GERİ DÖNÜŞLERDEN MUTLUYUM
Sizin de böyle sağlam arkadaşlıklarınız var mı?
Ben arkadaş edinmekte zorluk çeken biri değilim. Çevremde sevdiğim, saydığım pek çok arkadaşım var. Ama bunların sadece küçük bir kısmını dostum olarak sayabilirim. Doğal olanı da bu sanırım. Az sayıdaki dostumla, Fulya'nın Elif'le paylaştığı şeyleri paylaşabiliyoruz. Ben de dostluk konusunda Fulya'dan birçok şey öğrenmiş olmalıyım. Dostlarım söz konusu olduğunda Fulya gibi gözü pek olmaya çalışıyorum.
Aşk kapısını çaldı Fulya'nın. Onun nasıl bir aşık olduğunu görüyoruz peki siz nasıl bir aşıksınız?
Aşk çok güzel bir duygu. İnsanın kalp atışını hızlandıran, parmak uçlarına kadar ürperten bazen de sersemleten bir duygu. Fulya'nın Alper'e duyduğu aşkı seyircilerimize güzel yansıtabilmek için çok çabalıyorum ve geri dönüşlerden çok mutluyum.
Diziyle ilgili nasıl yorumlar alıyorsunuz?
Fulya'ya gösterdikleri sevgi beni çok mutlu ediyor. Seyircilerimiz güzel mesajlarıyla destekliyor bizi.
FARKLI ŞEHİRLERDE FARKLI İNSANLAR TANIYARAK BÜYÜDÜM
Gizem Ünsal'ın hikayesini sizden dinleyebilir miyiz? Nasıl bir çocukluk geçirdiniz?
Ben 1990 yılında Ankara'da doğdum. 3 kardeşin en büyüğüyüm. Babam asker olduğu için çocukluk dönemimizde çok şehir değiştirmek zorunda kaldık. Farklı şehirler görmek, yeni insanlarla tanışmak heyecanlı bir deneyim elbette ama zorlukları da var. Üniversite sınavında Boğaziçi Üniversitesi Fizik Bölümü'nü kazanıp İstanbul'a geldim. Üniversite sürecimde yapmak istediğim mesleğin fizikle ilgili olmadığına karar verdim. Somut yönüyle insana biraz daha dokunan bir yerde olmak istediğimi hissettim. Bahçeşehir Üniversitesi'nin oyunculuk yüksek lisans programına katıldım. Bu süreçte çeşitli tiyatro, dizi ve film projelerine dahil oldum.
Sektöre girdikten sonra hayal kırıklıkları yaşadığınız oldu mu?
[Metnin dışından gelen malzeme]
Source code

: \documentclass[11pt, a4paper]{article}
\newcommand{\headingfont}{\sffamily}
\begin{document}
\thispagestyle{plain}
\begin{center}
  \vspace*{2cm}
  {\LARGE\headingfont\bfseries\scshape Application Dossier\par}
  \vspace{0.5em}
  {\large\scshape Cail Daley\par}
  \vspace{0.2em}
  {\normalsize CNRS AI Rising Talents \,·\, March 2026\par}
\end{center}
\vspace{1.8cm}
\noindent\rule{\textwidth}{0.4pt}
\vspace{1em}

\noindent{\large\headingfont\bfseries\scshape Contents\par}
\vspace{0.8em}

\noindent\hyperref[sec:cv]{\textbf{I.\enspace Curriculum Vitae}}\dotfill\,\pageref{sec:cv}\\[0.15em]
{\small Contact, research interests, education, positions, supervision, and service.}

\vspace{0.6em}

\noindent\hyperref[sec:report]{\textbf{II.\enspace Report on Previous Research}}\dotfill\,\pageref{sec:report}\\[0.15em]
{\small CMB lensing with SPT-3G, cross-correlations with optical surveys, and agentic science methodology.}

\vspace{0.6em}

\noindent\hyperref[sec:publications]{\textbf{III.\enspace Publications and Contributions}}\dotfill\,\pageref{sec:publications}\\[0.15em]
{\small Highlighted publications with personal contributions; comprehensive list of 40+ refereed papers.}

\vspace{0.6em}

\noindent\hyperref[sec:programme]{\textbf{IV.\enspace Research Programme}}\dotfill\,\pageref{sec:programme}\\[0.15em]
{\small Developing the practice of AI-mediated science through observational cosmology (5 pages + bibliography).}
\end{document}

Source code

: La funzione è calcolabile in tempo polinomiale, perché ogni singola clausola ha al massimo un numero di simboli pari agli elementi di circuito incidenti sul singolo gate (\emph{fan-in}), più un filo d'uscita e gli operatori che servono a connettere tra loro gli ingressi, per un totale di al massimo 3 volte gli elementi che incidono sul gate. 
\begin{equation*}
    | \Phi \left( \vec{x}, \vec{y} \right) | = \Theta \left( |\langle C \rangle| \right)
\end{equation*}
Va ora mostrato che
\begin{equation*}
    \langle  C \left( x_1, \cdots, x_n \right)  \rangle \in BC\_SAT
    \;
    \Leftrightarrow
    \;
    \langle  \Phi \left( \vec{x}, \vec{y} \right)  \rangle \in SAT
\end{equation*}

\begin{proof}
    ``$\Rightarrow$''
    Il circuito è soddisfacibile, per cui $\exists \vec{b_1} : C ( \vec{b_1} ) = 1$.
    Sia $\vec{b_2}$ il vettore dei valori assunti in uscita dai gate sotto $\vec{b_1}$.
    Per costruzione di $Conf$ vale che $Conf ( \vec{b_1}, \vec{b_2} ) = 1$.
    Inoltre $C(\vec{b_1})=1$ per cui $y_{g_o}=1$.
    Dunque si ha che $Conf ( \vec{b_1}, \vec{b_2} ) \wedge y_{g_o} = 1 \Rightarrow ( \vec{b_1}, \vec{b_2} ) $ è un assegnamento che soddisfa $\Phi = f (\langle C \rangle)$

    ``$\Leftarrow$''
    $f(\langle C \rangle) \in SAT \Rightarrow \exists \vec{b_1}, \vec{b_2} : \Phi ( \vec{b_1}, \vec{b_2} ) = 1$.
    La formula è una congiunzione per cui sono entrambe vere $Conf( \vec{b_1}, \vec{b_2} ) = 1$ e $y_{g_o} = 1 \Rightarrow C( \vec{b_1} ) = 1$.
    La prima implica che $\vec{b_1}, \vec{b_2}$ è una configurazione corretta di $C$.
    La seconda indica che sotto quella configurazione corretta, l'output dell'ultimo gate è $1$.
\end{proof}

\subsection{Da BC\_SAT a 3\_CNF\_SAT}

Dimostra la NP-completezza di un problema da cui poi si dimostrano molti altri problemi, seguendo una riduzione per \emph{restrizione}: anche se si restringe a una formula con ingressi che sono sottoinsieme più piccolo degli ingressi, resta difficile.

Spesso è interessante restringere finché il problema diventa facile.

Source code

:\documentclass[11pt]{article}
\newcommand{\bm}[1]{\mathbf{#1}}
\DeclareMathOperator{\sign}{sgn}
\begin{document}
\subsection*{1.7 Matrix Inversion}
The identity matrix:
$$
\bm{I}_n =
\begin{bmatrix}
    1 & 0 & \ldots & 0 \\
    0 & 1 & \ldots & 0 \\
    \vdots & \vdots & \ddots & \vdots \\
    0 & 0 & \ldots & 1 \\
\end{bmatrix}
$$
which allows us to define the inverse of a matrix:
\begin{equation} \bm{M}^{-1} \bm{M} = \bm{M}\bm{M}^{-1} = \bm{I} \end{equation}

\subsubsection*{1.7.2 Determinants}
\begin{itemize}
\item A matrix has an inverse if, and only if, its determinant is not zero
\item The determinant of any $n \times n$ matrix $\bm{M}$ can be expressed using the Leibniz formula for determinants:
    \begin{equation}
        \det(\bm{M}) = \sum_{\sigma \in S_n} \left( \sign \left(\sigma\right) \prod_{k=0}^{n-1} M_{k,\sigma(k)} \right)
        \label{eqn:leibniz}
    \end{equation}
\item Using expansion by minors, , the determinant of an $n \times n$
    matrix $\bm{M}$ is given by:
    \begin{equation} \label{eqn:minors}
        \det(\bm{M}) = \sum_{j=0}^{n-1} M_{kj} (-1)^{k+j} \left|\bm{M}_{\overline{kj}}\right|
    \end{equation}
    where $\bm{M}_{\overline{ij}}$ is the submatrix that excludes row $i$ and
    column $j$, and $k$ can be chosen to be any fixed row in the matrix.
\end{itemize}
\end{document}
"Sevdiğiniz işi yaparsanız bir gün bile çalışmış olmazsınız" diyor Konfüçyüs. Ben sektöre girerken, hatta daha oyuncu bile olmadığım zamanlarda oyunculuğa gönül vermiştim. Oyunculuk yorucu bir iş, hayatınızdan bazı şeyleri alıyor; bunu kabul etmek lazım. Ama ne yalan söyleyeyim, kendimi setteyken çalışıyormuş gibi değil de eğleniyormuş gibi hissediyorum.
BİRLİKTE İYİLEŞECEĞİZ
Zor günlerden geçiyoruz. Bütün bu zorlukların içinde birlik beraberlik duygularımızla birleşip depremzedelerin hayatına dokunmaya çalıştık. Siz neler söylemek istersiniz?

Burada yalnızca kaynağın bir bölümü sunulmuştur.